* **Exercise**
Scan the data below and state how many of its lines contain the word "GitHub", giving only the figure.
>>>>>
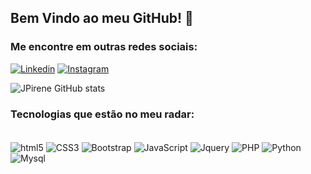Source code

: ## Bem Vindo ao meu GitHub! 👋

### Me encontre em outras redes sociais: 
[![Linkedin](https://img.shields.io/badge/LinkedIn-0077B5?style=for-the-badge&logo=linkedin&logoColor=white)](https://www.linkedin.com/in/jonataspirene/) 
[![Instagram](https://img.shields.io/badge/Instagram-E4405F?style=for-the-badge&logo=instagram&logoColor=white)](https://www.instagram.com/jonataspirene/)

![JPirene GitHub stats](https://github-readme-stats.vercel.app/api?username=jpirene&show_icons=true&theme=dark)

### Tecnologias que estão no meu radar: 

<div style="display: inlene_block">
<br />
<img align="center" alt="html5" src="https://img.shields.io/badge/HTML5-E34F26?style=for-the-badge&logo=html5&logoColor=white"/>
<img align="center" alt="CSS3" src="https://img.shields.io/badge/CSS3-1572B6?style=for-the-badge&logo=css3&logoColor=white"/>
<img align="center" alt="Bootstrap" src="https://img.shields.io/badge/Bootstrap-563D7C?style=for-the-badge&logo=bootstrap&logoColor=white"/>
<img align="center" alt="JavaScript" src="https://img.shields.io/badge/JavaScript-F7DF1E?style=for-the-badge&logo=javascript&logoColor=black"/>
<img align="center" alt="Jquery" src="https://img.shields.io/badge/jQuery-0769AD?style=for-the-badge&logo=jquery&logoColor=white"/>
<img align="center" alt="PHP" src="https://img.shields.io/badge/PHP-777BB4?style=for-the-badge&logo=php&logoColor=white"/>
<img align="center" alt="Python" src="https://img.shields.io/badge/Python-14354C?style=for-the-badge&logo=python&logoColor=white"/>
<img align="center" alt="Mysql" src="https://img.shields.io/badge/MySQL-00BBB0?style=for-the-badge&logo=mysql&logoColor=white"/>
</div>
<<<<<
* **Response below**
2